In the last blog, Andrew Schiano discussed Equivalence Class (EQ) and Boundary Value Analysis (BVA) testing methodologies.  This blog will talk about how to extend those two ideas even further with Combinatorial Testing.

Combinatorial Testing is a form of model-based testing.  It chooses pairs or sets of inputs, out of all of the possible inputs, that will give you the best coverage with the least cost.  Fewer test cases while still finding bugs and giving high code coverage is a dream of us testers.  It is best applied when:

  • Parameters are directly interdependent
  • Parameters are semi-coupled
  • Parameter input is unordered

Let’s look at an example UI.  You have to test a character formatting dialog.  It allows you to pick between four fonts, two font styles, and three font effects.  A chart of the values looks like this:

Field Values
Font Arial, Calibri,Helvetica, BrushScript
Style Bold, Italic
Effects Strikethrough, Word Underline, Continuous Underline

For any selection of text, you can have only one Font, zero to two Styles, and zero to two effects.  Notice how for effects, you could select one pair, strikethrough and continuous underline, but you should not be able to pick another pair, word underline and continuous underline.  You could set up a matrix of tests and check each combination.  That’s old school.  You could reduce the number of cases by applying EQ.  That would be smarter.
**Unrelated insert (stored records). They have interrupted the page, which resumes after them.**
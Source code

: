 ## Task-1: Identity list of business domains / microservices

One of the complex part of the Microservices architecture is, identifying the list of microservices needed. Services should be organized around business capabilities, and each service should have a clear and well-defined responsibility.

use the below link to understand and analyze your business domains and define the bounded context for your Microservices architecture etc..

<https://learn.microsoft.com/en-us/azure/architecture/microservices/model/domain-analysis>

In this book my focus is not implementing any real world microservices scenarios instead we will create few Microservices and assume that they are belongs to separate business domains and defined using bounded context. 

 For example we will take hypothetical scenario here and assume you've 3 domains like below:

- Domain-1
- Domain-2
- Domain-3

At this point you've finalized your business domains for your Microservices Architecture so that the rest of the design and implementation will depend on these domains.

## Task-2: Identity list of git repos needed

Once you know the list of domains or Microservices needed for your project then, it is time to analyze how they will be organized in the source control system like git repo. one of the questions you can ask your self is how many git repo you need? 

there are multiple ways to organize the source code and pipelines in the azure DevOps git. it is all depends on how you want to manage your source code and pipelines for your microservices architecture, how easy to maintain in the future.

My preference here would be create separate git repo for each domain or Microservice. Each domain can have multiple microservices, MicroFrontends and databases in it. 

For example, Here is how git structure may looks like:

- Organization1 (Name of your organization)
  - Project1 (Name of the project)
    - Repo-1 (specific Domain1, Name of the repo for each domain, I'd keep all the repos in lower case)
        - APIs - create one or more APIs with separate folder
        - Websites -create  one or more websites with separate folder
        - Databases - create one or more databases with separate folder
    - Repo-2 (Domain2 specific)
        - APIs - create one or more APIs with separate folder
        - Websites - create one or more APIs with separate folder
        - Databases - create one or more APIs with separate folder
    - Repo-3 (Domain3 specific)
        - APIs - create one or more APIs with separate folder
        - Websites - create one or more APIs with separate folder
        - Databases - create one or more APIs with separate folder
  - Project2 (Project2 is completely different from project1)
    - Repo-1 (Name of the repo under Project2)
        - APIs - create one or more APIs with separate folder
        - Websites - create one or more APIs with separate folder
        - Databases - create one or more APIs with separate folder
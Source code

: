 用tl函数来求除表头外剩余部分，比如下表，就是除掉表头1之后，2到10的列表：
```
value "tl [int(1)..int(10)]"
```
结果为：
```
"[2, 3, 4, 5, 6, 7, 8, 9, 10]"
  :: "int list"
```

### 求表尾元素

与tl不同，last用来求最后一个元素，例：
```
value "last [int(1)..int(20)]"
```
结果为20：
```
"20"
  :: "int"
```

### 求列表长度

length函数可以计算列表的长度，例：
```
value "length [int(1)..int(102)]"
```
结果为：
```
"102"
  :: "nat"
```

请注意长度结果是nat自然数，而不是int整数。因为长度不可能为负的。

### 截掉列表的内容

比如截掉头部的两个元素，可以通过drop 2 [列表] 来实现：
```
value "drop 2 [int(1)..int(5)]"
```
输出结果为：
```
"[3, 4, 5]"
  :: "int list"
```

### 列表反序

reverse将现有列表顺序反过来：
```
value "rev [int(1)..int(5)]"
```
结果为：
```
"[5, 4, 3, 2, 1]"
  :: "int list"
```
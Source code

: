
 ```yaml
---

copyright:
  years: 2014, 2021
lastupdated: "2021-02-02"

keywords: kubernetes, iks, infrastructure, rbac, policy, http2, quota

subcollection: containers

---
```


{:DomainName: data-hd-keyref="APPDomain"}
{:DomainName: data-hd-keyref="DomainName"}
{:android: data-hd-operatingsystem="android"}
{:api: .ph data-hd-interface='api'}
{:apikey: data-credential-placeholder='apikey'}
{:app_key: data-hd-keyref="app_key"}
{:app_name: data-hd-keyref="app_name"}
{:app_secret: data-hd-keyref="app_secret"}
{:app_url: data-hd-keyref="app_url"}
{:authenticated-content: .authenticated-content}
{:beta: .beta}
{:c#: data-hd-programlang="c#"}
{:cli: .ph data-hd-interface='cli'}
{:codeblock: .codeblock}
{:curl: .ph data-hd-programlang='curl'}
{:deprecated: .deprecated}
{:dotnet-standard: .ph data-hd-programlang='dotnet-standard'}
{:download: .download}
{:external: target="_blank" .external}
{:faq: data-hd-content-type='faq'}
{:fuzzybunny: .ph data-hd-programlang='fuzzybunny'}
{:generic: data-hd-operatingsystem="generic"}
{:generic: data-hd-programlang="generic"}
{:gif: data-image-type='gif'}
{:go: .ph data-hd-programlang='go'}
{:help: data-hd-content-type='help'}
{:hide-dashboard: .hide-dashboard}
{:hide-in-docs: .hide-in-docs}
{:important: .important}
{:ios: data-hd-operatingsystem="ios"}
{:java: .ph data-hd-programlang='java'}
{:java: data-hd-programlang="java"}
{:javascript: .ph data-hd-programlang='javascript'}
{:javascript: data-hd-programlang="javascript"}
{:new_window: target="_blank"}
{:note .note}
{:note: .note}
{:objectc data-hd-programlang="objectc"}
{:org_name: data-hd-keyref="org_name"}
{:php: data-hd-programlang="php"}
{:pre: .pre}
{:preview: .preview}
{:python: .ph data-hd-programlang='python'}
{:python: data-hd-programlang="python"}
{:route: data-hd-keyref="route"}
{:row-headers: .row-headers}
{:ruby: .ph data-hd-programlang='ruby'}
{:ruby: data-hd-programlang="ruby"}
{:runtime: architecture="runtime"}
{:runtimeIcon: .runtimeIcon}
Your best bet, though, is to apply Combinatorial testing.

Combinatorial testing, also sometimes called Pairwise Testing, is just modeling the System Under Test (SUT).  You start taking unique interesting combinations of inputs, using them to test the system, and then feeding that information back into the model to help direct the next set of tests.  There is mathematics involved that take into account the coupling (interactions) of the inputs, which we won’t cover here.  Thankfully there are tools that help us choose which test cases to run.   I’ll cover the Pairwise Independent Combinatorial Testing (PICT) tool, available free from Microsoft.  Since it is a tool, it is only as good as the input you give it.

The steps to using PICT or any other combinatorial testing tool are:

  1. Analysis and feature decomposition
  2. Model parameter variables
  3. Input the parameters into the tool
  4. Run the tool
  5. Re-validate the output
  6. Modify the model
  7. Repeat steps 4-6

In our example above, the decomposition would look like this:

  • Font: Arial, Calibri, Helvetica, BrushScript
  • Bold: check, uncheck
  • Italic: check, uncheck
  • Strikethrough: check, uncheck
  • Underline: check, uncheck, word, continuous

You feed this data into the tool and it will output the number of tests you specify.  You need to validate the case before running them.  For example, the BrushScript font only allows Italic and Bold/Italic.  If the tool output the test case:

  • Font: BrushScript
  • Bold: check
  • Italic: uncheck
  • Strikethrough: check
  • Underline:  word

Being the awesome tester that you are, you would notice this is not valid.  Thankfully the PICT tool allows you to constrain invalid input combinations.  It also allows you to alias equivalent values.  So, you modify the model, not the outputted values.  In this case, you would add two line so the input file would now look something like this:

Font: Arial, Calibri, Helvetica, BrushScript

Bold: check, uncheck

Italic: check, uncheck

Strikethrough: check, uncheck

Underline: check, uncheck, word, continuous

IF [Font] = “BrushScript” AND [Italic] = “uncheck” THEN [Bold] <> “check”;

IF [Bold] = “uncheck” AND [Italic] = “uncheck” THEN NOT [Font] = “BrushScript”;

The PICT tool also allows you to weight values that are more common (who really uses BrushScript anymore?), and seed data about common historical failures.

Font: Arial(8) , Calibri(10), Helvetica(5), BrushScript (1)

Does this really work?  Here is an example from a previous Microsoft project:

Command line program with six optional arguments:

Total Number of   Blocks = 483
Default test suite
Exhaustive   coverage
Pairwise coverage
Number of test   cases
9
972
13
Blocks covered
358
370
370
Cove coverage
74%
77%
77%
Functions not   covered
15
15
15

Now, pair this with automation so you have data-driven automated testing, and you’re REALLY off and running as a twenty-first century tester!

A few words of caution.  While this gives you the minimum set of tests, you should also test:

  1. Default combinations
  2. Boundary conditions
  3. Values known to have caused bugs in the past
  4. Any mission-critical combinations.

Lastly, don’t forget Beizer’s Pesticide Paradox.  Keep producing new test cases.  If you only run the tool once, and continually run those same cases, you’re going to miss bugs.

2 Responses

  1. I’ve used PICT before to do some interesting stuff to help speed up determining what combination of renderer, codec, and video encoding causes problems on different pieces of hardware.

  2. Thanks for your post. As long as you don’t mind command lines, PICT is a powerful tool.